Task details:
Print them exactly: the lines from the beginning of the entries below through the line that contains "### Linting with GitHub Action", and only those, with the pictures left out.

[Data records]
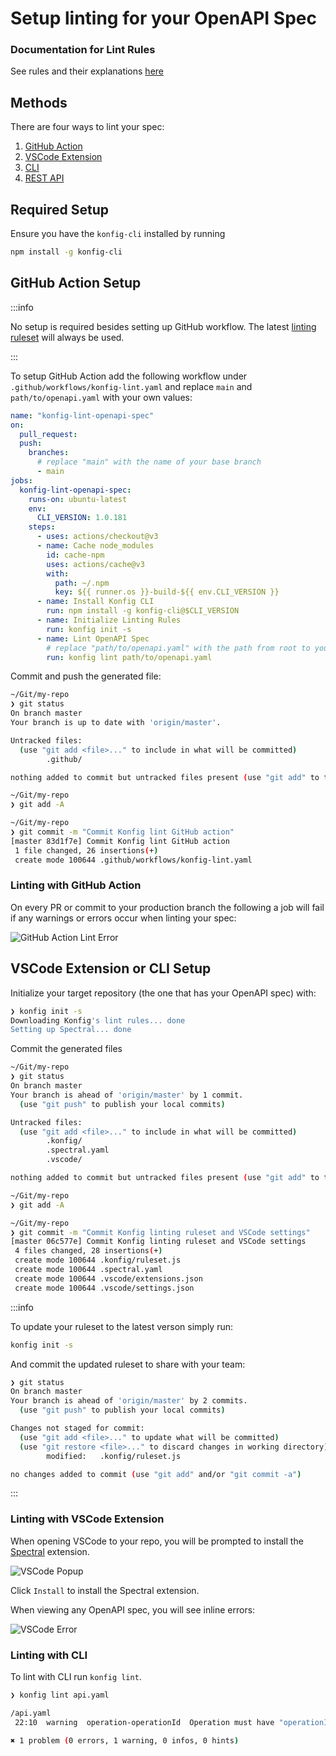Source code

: # Setup linting for your OpenAPI Spec

### Documentation for Lint Rules

See rules and their explanations [here](docs/lint-rules)

## Methods

There are four ways to lint your spec:

1. [GitHub Action](setup-linting#github-action-setup)
2. [VSCode Extension](setup-linting#vscode-extension-or-cli-setup)
3. [CLI](setup-linting#vscode-extension-or-cli-setup)
4. [REST API](docs/api-reference/linting)

## Required Setup

Ensure you have the `konfig-cli` installed by running

```bash
npm install -g konfig-cli
```

## GitHub Action Setup

:::info

No setup is required besides setting up GitHub workflow. The latest [linting ruleset](https://www.npmjs.com/package/konfig-spectral-ruleset) will always be used.

:::

To setup GitHub Action add the following workflow under `.github/workflows/konfig-lint.yaml` and replace `main` and `path/to/openapi.yaml` with your own values:

```yaml
name: "konfig-lint-openapi-spec"
on:
  pull_request:
  push:
    branches:
      # replace "main" with the name of your base branch
      - main
jobs:
  konfig-lint-openapi-spec:
    runs-on: ubuntu-latest
    env:
      CLI_VERSION: 1.0.181
    steps:
      - uses: actions/checkout@v3
      - name: Cache node_modules
        id: cache-npm
        uses: actions/cache@v3
        with:
          path: ~/.npm
          key: ${{ runner.os }}-build-${{ env.CLI_VERSION }}
      - name: Install Konfig CLI
        run: npm install -g konfig-cli@$CLI_VERSION
      - name: Initialize Linting Rules
        run: konfig init -s
      - name: Lint OpenAPI Spec
        # replace "path/to/openapi.yaml" with the path from root to your OpenAPI Specification file
        run: konfig lint path/to/openapi.yaml
```

Commit and push the generated file:

```bash
~/Git/my-repo
❯ git status
On branch master
Your branch is up to date with 'origin/master'.

Untracked files:
  (use "git add <file>..." to include in what will be committed)
        .github/

nothing added to commit but untracked files present (use "git add" to track)

~/Git/my-repo
❯ git add -A

~/Git/my-repo
❯ git commit -m "Commit Konfig lint GitHub action"
[master 83d1f7e] Commit Konfig lint GitHub action
 1 file changed, 26 insertions(+)
 create mode 100644 .github/workflows/konfig-lint.yaml
```

### Linting with GitHub Action

On every PR or commit to your production branch the following a job will
fail if any warnings or errors occur when linting your spec:

![GitHub Action Lint Error](/img/github-action-lint-error.png)

## VSCode Extension or CLI Setup

Initialize your target repository (the one that has your OpenAPI spec) with:

```bash
❯ konfig init -s
Downloading Konfig's lint rules... done
Setting up Spectral... done
```

Commit the generated files

```bash
~/Git/my-repo
❯ git status
On branch master
Your branch is ahead of 'origin/master' by 1 commit.
  (use "git push" to publish your local commits)

Untracked files:
  (use "git add <file>..." to include in what will be committed)
        .konfig/
        .spectral.yaml
        .vscode/

nothing added to commit but untracked files present (use "git add" to track)

~/Git/my-repo
❯ git add -A

~/Git/my-repo
❯ git commit -m "Commit Konfig linting ruleset and VSCode settings"
[master 06c577e] Commit Konfig linting ruleset and VSCode settings
 4 files changed, 28 insertions(+)
 create mode 100644 .konfig/ruleset.js
 create mode 100644 .spectral.yaml
 create mode 100644 .vscode/extensions.json
 create mode 100644 .vscode/settings.json
```

:::info

To update your ruleset to the latest verson simply run:

```bash
konfig init -s
```

And commit the updated ruleset to share with your team:

```bash
❯ git status
On branch master
Your branch is ahead of 'origin/master' by 2 commits.
  (use "git push" to publish your local commits)

Changes not staged for commit:
  (use "git add <file>..." to update what will be committed)
  (use "git restore <file>..." to discard changes in working directory)
        modified:   .konfig/ruleset.js

no changes added to commit (use "git add" and/or "git commit -a")
```

:::

### Linting with VSCode Extension

When opening VSCode to your repo, you will be prompted to install the [Spectral](https://marketplace.visualstudio.com/items?itemName=stoplight.spectral) extension.

![VSCode Popup](/img/vscode-popup.png)

Click `Install` to install the Spectral extension.

When viewing any OpenAPI spec, you will see inline errors:

![VSCode Error](/img/vscode-lint-error.png)

### Linting with CLI

To lint with CLI run `konfig lint`.

```bash
❯ konfig lint api.yaml

/api.yaml
 22:10  warning  operation-operationId  Operation must have "operationId" for generated SDK method names.  paths./pet.post

✖ 1 problem (0 errors, 1 warning, 0 infos, 0 hints)
```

Written answer:
Source code

: # Setup linting for your OpenAPI Spec

### Documentation for Lint Rules

See rules and their explanations [here](docs/lint-rules)

## Methods

There are four ways to lint your spec:

1. [GitHub Action](setup-linting#github-action-setup)
2. [VSCode Extension](setup-linting#vscode-extension-or-cli-setup)
3. [CLI](setup-linting#vscode-extension-or-cli-setup)
4. [REST API](docs/api-reference/linting)

## Required Setup

Ensure you have the `konfig-cli` installed by running

```bash
npm install -g konfig-cli
```

## GitHub Action Setup

:::info

No setup is required besides setting up GitHub workflow. The latest [linting ruleset](https://www.npmjs.com/package/konfig-spectral-ruleset) will always be used.

:::

To setup GitHub Action add the following workflow under `.github/workflows/konfig-lint.yaml` and replace `main` and `path/to/openapi.yaml` with your own values:

```yaml
name: "konfig-lint-openapi-spec"
on:
  pull_request:
  push:
    branches:
      # replace "main" with the name of your base branch
      - main
jobs:
  konfig-lint-openapi-spec:
    runs-on: ubuntu-latest
    env:
      CLI_VERSION: 1.0.181
    steps:
      - uses: actions/checkout@v3
      - name: Cache node_modules
        id: cache-npm
        uses: actions/cache@v3
        with:
          path: ~/.npm
          key: ${{ runner.os }}-build-${{ env.CLI_VERSION }}
      - name: Install Konfig CLI
        run: npm install -g konfig-cli@$CLI_VERSION
      - name: Initialize Linting Rules
        run: konfig init -s
      - name: Lint OpenAPI Spec
        # replace "path/to/openapi.yaml" with the path from root to your OpenAPI Specification file
        run: konfig lint path/to/openapi.yaml
```

Commit and push the generated file:

```bash
~/Git/my-repo
❯ git status
On branch master
Your branch is up to date with 'origin/master'.

Untracked files:
  (use "git add <file>..." to include in what will be committed)
        .github/

nothing added to commit but untracked files present (use "git add" to track)

~/Git/my-repo
❯ git add -A

~/Git/my-repo
❯ git commit -m "Commit Konfig lint GitHub action"
[master 83d1f7e] Commit Konfig lint GitHub action
 1 file changed, 26 insertions(+)
 create mode 100644 .github/workflows/konfig-lint.yaml
```

### Linting with GitHub Action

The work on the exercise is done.